João Barbosa Rodrigues publicou em 1903 Sertum palmarum brasiliensium, um clássico da botânica nacional, sob as melhores condições possíveis. A obra foi impressa em dois volumes em Bruxelas, na Bélgica, com as mais modernas técnicas gráficas. Bancada pelo governo brasileiro, o livro reúne 174 aquarelas e textos do autor em latim e francês com a descrição de 389 espécies de palmeiras (de 42 gêneros) – 166 delas desconhecidas da ciência. Rodrigues tinha 61 anos, era diretor do Jardim Botânico do Rio de Janeiro e acompanhou pessoalmente a impressão. A publicação do livro foi a coroação de uma carreira marcada por polêmicas e pela falta de reconhecimento de outros botânicos.
Barbosa Rodrigues (1842-1909) nasceu no Rio de Janeiro e passou a infância no interior de Minas Gerais. Voltou à capital para continuar os estudos e conheceu Guilherme Schüch, o barão de Capanema, também botânico amador, que viria a se tornar mentor, admirador e mecenas de Rodrigues. Em 1870, Barbosa Rodrigues surpreendeu a pequena comunidade científica do Rio ao pleitear verba do governo imperial para publicar um livro com desenhos e descrições de orquídeas. O espanto se deu porque até aquele ano ele era professor de desenho do Colégio Pedro II, sem nunca ter participado do pequeno círculo de pesquisadores da cidade. O pedido desencadeou uma discussão por meio da imprensa sobre sua real competência na área. Ladislau Netto, botânico do Museu Nacional, foi um dos que criticaram abertamente Rodrigues.
O livro das orquídeas acabou por não ser publicado naquele ano. Mas o botânico conseguiu ser nomeado para explorar o vale do rio Amazonas em 1872, graças ao patrocínio de Capanema. O objetivo era descrever espécies do gênero Palmarum e corrigir alguns trabalhos de Carl Friedrich von Martius feitos sobre a planta no início do século XIX. “Pela primeira vez, o governo brasileiro financiou a viagem de um naturalista brasileiro com o único compromisso de fazer levantamento taxonômico de determinado grupo botânico”, diz Magali Romero Sá, historiadora da ciência da Casa de Oswaldo Cruz da Fundação Oswaldo Cruz, autora de estudos sobre o pesquisador. Rodrigues passou três anos e meio na região. Desenhou e descreveu orquídeas e palmeiras, fez anotações etnográficas sobre a população e escreveu sobre a utilização da flora local na medicina, na culinária e na habitação. Também coletou material arqueológico e geológico e estudou a preparação do curare, um veneno usado por indígenas.
Na volta ao Rio, sem emprego, foi admitido como administrador da fábrica de formicida de Capanema, em Rodeio, interior do Rio. Ainda assim continuou sua pesquisa sobre orquídeas. Parte de suas ilustrações foi copiada e incluída na monografia sobre Orquidáceas da monumental flora brasiliensis, de Martius, com autorização de Rodrigues. Apenas em 1996 sua Iconograhie des orchidées du Brésil foi publicada na Suíça em português, inglês, francês e alemão.
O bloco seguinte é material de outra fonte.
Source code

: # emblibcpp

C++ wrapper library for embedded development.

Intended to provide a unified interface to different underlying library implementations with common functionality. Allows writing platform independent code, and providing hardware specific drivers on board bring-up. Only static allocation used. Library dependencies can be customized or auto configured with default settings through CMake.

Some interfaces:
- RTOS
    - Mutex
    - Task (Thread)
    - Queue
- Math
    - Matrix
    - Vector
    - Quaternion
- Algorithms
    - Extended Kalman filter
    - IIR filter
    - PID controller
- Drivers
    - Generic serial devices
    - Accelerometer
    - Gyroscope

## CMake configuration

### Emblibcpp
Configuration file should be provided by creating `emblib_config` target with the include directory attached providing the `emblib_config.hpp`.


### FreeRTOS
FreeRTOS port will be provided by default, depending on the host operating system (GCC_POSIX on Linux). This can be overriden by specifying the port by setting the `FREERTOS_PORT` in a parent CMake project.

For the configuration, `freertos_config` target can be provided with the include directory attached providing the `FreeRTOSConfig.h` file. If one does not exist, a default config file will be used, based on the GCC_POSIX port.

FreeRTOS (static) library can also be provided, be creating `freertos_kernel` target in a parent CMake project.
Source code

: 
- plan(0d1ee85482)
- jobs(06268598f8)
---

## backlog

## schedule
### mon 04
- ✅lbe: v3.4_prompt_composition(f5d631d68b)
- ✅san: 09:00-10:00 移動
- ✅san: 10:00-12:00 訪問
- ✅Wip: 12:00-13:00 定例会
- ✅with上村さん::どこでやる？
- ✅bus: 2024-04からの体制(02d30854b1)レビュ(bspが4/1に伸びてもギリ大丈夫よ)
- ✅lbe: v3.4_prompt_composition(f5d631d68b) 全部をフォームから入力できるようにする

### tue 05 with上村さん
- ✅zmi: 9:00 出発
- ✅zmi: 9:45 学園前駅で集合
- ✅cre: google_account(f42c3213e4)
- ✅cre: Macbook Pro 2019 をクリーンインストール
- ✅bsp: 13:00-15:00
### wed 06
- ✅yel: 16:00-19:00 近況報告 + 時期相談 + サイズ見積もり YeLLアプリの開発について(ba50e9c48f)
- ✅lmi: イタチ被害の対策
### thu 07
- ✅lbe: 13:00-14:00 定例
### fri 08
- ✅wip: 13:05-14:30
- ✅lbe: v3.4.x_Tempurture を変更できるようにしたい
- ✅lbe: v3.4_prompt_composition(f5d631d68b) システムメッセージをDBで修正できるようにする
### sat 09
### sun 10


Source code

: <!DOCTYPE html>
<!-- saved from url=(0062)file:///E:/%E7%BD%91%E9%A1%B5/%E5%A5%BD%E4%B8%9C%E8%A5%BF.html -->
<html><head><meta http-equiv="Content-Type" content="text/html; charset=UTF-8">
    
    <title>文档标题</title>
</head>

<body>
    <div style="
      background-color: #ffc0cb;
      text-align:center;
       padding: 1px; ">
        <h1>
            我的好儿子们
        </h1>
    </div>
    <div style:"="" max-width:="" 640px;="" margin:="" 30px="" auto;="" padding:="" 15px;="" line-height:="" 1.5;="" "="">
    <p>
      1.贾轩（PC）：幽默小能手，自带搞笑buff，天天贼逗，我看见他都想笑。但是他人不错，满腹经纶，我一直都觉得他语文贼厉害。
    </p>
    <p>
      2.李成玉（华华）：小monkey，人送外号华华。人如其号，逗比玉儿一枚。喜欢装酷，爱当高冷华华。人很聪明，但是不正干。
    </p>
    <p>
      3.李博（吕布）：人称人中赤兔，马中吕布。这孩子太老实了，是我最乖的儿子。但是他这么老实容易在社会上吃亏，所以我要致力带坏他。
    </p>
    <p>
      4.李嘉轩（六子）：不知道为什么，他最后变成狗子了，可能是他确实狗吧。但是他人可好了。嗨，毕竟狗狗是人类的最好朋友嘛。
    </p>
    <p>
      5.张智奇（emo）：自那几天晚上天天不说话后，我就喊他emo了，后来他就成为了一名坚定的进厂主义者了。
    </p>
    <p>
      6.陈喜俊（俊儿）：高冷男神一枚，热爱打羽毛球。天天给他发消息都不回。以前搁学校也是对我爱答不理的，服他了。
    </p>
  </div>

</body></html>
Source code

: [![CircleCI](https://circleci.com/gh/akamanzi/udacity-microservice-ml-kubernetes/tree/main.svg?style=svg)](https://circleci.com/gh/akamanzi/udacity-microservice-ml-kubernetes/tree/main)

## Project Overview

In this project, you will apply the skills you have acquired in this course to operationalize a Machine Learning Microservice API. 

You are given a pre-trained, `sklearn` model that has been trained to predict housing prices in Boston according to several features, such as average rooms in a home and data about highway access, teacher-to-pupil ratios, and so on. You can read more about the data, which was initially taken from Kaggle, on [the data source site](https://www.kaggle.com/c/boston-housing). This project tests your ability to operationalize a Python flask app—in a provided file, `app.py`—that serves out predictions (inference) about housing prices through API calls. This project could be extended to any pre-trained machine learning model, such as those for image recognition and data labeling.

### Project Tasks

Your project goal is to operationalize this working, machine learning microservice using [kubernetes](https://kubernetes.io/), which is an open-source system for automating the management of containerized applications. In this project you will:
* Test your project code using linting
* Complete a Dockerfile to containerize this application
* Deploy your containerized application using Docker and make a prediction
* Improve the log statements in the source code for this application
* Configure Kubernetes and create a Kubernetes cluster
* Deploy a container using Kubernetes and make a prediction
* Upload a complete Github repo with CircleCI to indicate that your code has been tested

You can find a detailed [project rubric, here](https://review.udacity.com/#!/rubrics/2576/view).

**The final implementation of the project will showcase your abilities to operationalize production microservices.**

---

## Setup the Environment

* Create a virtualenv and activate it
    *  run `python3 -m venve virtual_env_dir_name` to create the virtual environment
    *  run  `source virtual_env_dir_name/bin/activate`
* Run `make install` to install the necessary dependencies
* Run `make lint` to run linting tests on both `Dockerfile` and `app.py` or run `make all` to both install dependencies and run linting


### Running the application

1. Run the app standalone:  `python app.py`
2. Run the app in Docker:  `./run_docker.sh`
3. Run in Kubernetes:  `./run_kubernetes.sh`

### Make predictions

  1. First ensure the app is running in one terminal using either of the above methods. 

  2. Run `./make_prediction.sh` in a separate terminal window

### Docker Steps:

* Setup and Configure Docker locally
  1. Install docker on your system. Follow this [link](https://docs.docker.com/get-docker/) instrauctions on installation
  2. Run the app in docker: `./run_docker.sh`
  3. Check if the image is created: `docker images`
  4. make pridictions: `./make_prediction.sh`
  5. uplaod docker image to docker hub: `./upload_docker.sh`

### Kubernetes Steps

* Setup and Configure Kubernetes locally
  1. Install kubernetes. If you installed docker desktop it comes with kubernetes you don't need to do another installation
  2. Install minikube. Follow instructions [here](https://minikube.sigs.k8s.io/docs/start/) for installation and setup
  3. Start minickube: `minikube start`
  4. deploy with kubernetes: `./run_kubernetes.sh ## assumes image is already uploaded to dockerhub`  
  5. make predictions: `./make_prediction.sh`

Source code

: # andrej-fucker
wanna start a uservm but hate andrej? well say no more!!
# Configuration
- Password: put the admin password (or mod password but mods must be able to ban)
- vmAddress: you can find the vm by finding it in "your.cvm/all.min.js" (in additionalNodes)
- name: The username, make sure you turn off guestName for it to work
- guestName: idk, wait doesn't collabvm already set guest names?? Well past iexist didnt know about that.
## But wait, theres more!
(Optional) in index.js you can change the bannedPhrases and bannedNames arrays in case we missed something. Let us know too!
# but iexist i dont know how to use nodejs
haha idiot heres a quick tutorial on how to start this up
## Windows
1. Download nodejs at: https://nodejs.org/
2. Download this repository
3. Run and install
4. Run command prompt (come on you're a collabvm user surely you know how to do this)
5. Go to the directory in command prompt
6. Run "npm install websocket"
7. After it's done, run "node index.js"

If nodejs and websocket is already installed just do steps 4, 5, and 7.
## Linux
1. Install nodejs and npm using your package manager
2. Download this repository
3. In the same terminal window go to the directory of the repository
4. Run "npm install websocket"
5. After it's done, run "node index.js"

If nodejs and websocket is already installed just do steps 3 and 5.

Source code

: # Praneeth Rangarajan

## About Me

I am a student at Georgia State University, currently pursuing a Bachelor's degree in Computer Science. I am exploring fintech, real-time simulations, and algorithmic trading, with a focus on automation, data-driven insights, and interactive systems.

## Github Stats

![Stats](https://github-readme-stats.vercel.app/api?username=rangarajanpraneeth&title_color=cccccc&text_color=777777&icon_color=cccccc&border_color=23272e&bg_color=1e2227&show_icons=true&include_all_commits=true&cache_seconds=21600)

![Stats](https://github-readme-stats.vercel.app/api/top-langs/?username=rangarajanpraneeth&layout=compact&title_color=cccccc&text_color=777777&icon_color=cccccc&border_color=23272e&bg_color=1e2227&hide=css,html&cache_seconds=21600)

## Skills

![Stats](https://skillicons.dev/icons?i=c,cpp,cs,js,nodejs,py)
Em 1882 houve a criação do Museu Botânico do Amazonas e ele foi nomeado seu diretor, sempre por indicação de Capanema. Quando o museu fechou, em 1890, ele se tornou diretor do Jardim Botânico do Rio, onde ficou até morrer. Rodrigues reestruturou totalmente a instituição: impulsionou a pesquisa científica, construiu herbário, biblioteca e reorganizou estufas e viveiros. Também criou o cargo de naturalista viajante e aumentou o intercâmbio com outras instituições científicas.
“Apesar de todo o talento, algumas das críticas feitas a ele por outros cientistas tinham razão de ser”, conta Magali. Antes de anunciar o descobrimento de determinada espécie era preciso compará-la com as coleções disponíveis – ocorre que no Brasil não havia coleções para comparações na época e muitas das espécies descritas por Barbosa Rodrigues já haviam sido identificadas anteriormente. Para Magali, essa falha não desmerece seu trabalho científico como botânico, ilustrador e gestor. “Sagaz, ele soube copiar para o Jardim Botânico o que havia de melhor nas instituições do exterior”, conclui a pesquisadora.